Le salaire ne suffit plus pour cette génération : il faut leur proposer un cadre de travail attractif. Fini le cubicle, la machine à café au fond du couloir… pour cette génération, vous allez devoir repenser votre environnement de travail avec du « fun » ! Entendez par là que votre espace de travail va devoir proposer autre chose qu’une chaise et un bureau. Certaines entreprises ont déjà pris le pas d’installer dans leur espace un billard, des babyfoots, une table de ping-pong ou même une console.

 

  • Dichon

    Dommage de voir que votre définition de la génération Z diffère grandement de ce qu’il est possible de trouver ailleurs.
    On dit plutôt de la génération Y qu’elle concerne les enfants nés de 1980 à 1995, et la génération Z les enfants nés à partir de 1996.
    En effet, entre 1990 et 1996, il y a des différences culturelles majeures et un vrai gap générationnel, malgré 6 petites années.

  • Et le spell-checker????

    La génération Z s’attend à une ordinateur …..

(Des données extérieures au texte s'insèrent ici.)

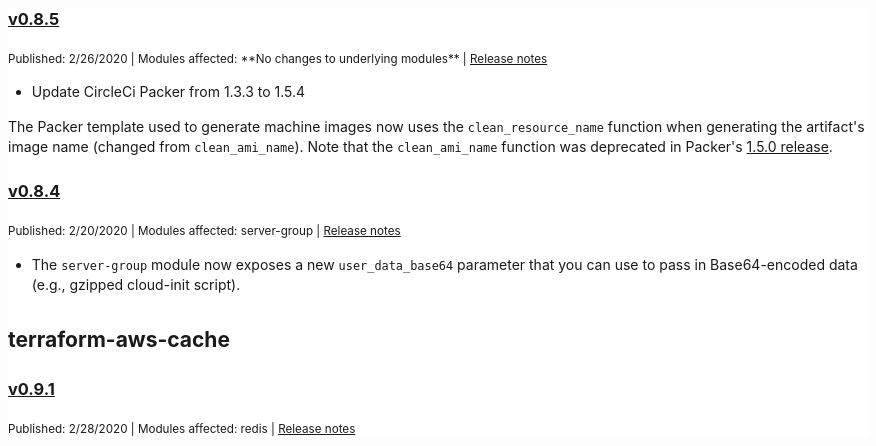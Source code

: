 ### [v0.8.5](https://github.com/gruntwork-io/terraform-aws-asg/releases/tag/v0.8.5)

<p style={{marginTop: "-20px", marginBottom: "10px"}}>
  <small>Published: 2/26/2020 | Modules affected: **No changes to underlying modules** | <a href="https://github.com/gruntwork-io/terraform-aws-asg/releases/tag/v0.8.5">Release notes</a></small>
</p>

<div style={{"overflow":"hidden","textOverflow":"ellipsis","display":"-webkit-box","WebkitLineClamp":10,"lineClamp":10,"WebkitBoxOrient":"vertical"}}>

  

- Update CircleCi Packer from 1.3.3 to 1.5.4 

The Packer template used to generate machine images now uses the `clean_resource_name` function when generating the artifact&apos;s image name (changed from `clean_ami_name`). Note that the `clean_ami_name` function was deprecated in Packer&apos;s [1.5.0 release](https://github.com/hashicorp/packer/blob/master/CHANGELOG.md#150-december-18-2019).



</div>


### [v0.8.4](https://github.com/gruntwork-io/terraform-aws-asg/releases/tag/v0.8.4)

<p style={{marginTop: "-20px", marginBottom: "10px"}}>
  <small>Published: 2/20/2020 | Modules affected: server-group | <a href="https://github.com/gruntwork-io/terraform-aws-asg/releases/tag/v0.8.4">Release notes</a></small>
</p>

<div style={{"overflow":"hidden","textOverflow":"ellipsis","display":"-webkit-box","WebkitLineClamp":10,"lineClamp":10,"WebkitBoxOrient":"vertical"}}>

  

- The `server-group` module now exposes a new `user_data_base64` parameter that you can use to pass in Base64-encoded data (e.g., gzipped cloud-init script).



</div>



## terraform-aws-cache


### [v0.9.1](https://github.com/gruntwork-io/terraform-aws-cache/releases/tag/v0.9.1)

<p style={{marginTop: "-20px", marginBottom: "10px"}}>
  <small>Published: 2/28/2020 | Modules affected: redis | <a href="https://github.com/gruntwork-io/terraform-aws-cache/releases/tag/v0.9.1">Release notes</a></small>
</p>

<div style={{"overflow":"hidden","textOverflow":"ellipsis","display":"-webkit-box","WebkitLineClamp":10,"lineClamp":10,"WebkitBoxOrient":"vertical"}}>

  • Pingback: Génération Z | Pearltrees()

  • Michel Lachartre

    J’avoue être surpris et ne pas adhérer complètement aux préconisations managériales de cet article.
    Si j’ai bien compris, il conviendrait dorénavant d’entretenir en entreprise des politiques organisationnelles et managériales différentes selon les âges. Jusque là, rien de nouveau : tout le monde a déjà, dans ce domaine, appris que le management idéal doit être adaptatif selon les circonstances et les personnes, et on a longtemps étudié et sous diverses formes, le management directif, le management persuasif, le management participatif, et le management délégatif. Merci Hersey et Blanchard.
    Or, la génération Z ne saurait entrer, nous dit-on, dans cette logique plutôt humaniste au motif qu’étant née avec un clavier entre les doigts, elle irait plus vite que ses ainés.
    Donc, aux orties Windows XP et autres hard ou soft qualifiés « poussiéreux », et …tant pis pour la cohésion sociale et l’unité d’équipement au sein de l’entreprise, c’est ça ?
    Démodés les mots « apprentissage », « parrainage », « expérience »,…? Est-ce à cela qu’il faudrait se résoudre ?
    Une entreprise est riche du capital que constitue ses « ressources humaines », et ce capital a été accumulé au fil des années et des générations. Elle a des savoirs à transmettre autant qu’elle en a à recevoir des virtuoses de nouvelles technologies.
    Et de grâce, qu’on arrête de nous rebattre les oreilles avec les particularismes des générations X, Y, Z, et bientôt Oméga, les modèles 2.0, 3.0, 4.0 etc ad libitum qui sont pour l’essentiel des éléments de langages qui recouvrent bien peu de réalité.
    Alors oui, l’entreprise se doit d’ouvrir les bras à ces jeunes – et plus largement qu’elle le fait aujourd’hui – mais accueillir ne veut pas dire détruire. Et une culture ne s’est jamais construite sur une seule génération.
    L’entreprise est aussi un espace où l’on apprend à vivre.
    Alors gardons un peu de sagesse.

  • ERIKA

    Pouvez vous communiquer vos sources de recherche concernant la génération Z ? Merci

  • Grumly

    Le monde du travail ne peut pas se satisfaire dans de nombreux domaine avec des informations trop synthétiques et sans une réflexion de fond basée sur l’expérience et la pratique, et non sur l’intuition. Avec 8 secondes d’attention par sujet et un rejet de la hiérarchie empêchant un encadrement, elle ne va pas aller loin la génération Z…
    Dans un monde ou tout spécialise sans cesse plus, il faut au contraire être capable de concentration et savoir utiliser l’expérience des génération A, B, C, ….,Y. Le billard et le babyfoot au boulot, c’est une grosse extrapolation des pratiques californiennes pour les entreprises qui ont tellement de fric à gaspiller qu’elles tentent de faire croire à un nouveau modèle. Disney avait déjà fait ça en son temps, et on sait comment ça tourne quand ces entreprises périclitent : Elles arrêtent les frais! Le problème n’est pas pour l’entreprise, il ne faut pas inverser les rôles.
    Ce ne sont ni les « défis », ni comment les « attirer », mais plutôt comment ils vont devoir se reformater pour qu’ils pouvoir s’adapter à un vrai monde du travail, avec ses tâches répétitives et ces petites choses déplaisantes ou longues, qui permettent à tous de se comprendre et d’avancer en prenant un peu plus de 8 secondes sur un sujet, tout en respectant assez la hiérarchie pour ne pas en devenir ingérables et non fiables.